I''m surprised this question didn''t generate a little more discussion, as conventional wisdom favors keel stepped rigs for off-shore work. A couple comments:
Jeff feels keel stepped rigs guarantee water in the bilges as it comes in through halyard boxes etc. Not necessarily - you can get a water stop in the mast with a drain hole just above deck level. Isomat used to do it with a glob of foam. Hall Spars does it with a sloped aluminum plate. Jeff - you should try this, you''ll like it. Dry bilges are nice. The advantage of deck stepped masts is they eliminate sealing around the outside of the mast, although Spar-tite has made this simpler.
The main reason for tie rods connecting the deck to the mast or the step with a keel-stepped rig is a force Jeff may not have mentioned - upward pull of lines led aft such as halyards. Crank hard on a halyard led to a winch on the cabintop and you are exerting a powerful upward force that can lift the deck right off the bulkheads. This isn''t a problem with deck stepped masts as the mast keeps the deck from lifting.
Mast are placed in enormous compression to off-set shroud tension. If you run the numbers this is very much more than any sideways kick. The limiting factor for most masts is buckling from this compression - popping out of column. This is governed by Euler''s formula. The big advantage of keel stepped masts is the added resistance to this buckling. A simple analogy is push down on a thin dowel with one end on the floor. It pops out of column easily. Take the same diameter dowel and clamp the bottom in a vise and push down. Even with the same length exposed it is much more resistant to this buckling. That''s why a keel stepped mast can be a lighter section for less weight aloft, always a good thing. Or if the same section it can be that much more resistant to getting out of column, which can lead to failure if uncontrolled.

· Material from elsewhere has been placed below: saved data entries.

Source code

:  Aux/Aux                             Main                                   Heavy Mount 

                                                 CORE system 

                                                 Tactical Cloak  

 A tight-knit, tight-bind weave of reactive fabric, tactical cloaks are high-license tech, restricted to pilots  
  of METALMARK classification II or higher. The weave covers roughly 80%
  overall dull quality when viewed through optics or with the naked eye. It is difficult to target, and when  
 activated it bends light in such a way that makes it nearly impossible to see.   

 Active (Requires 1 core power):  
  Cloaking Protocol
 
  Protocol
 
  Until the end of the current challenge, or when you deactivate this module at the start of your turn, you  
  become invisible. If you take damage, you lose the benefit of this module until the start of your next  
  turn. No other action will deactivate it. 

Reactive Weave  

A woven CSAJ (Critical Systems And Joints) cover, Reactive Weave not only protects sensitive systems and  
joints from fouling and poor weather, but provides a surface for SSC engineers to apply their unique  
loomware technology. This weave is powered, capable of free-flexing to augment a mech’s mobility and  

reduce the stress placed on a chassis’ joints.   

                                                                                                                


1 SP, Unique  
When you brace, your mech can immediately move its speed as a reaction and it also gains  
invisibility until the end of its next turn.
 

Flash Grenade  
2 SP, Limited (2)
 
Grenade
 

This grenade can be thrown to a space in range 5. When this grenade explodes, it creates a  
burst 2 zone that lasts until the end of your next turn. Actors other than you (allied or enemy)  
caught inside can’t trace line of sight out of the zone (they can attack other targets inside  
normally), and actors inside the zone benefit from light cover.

There are other ways of getting this stiffness. Some of open class boats use a tripod setup to brace the mast above decks and Hunter has experimented with this. Jeff''s idea of using a base plate through-bolted to a matching plate on the jack post has merit, although it seems rarely done. This would be like a column on a moment resisting frame as used for buildings. It would require careful engineering to avoid localized buckling of the thin mast wall at the plate.
As for dis-masting, unfortunately I have been there with both. The deck-stepped mast popped out of column and folded, something that seems to happen from time to time. It was blowing about 90 at the time and the reefed main had blown out of the bolt rope. Without the stabilizing aft pull of a reefed main the center of the mast popped forward when we fell off a wave and stopped. The keel-stepped rig came down from a chainplate failure. It left 6'' or so of stump. They were both a pain to clean up.
Which brings me to the main point. There is no simple right answer. Both setups can work fine -if they are properly engineered, maintained, and sailed.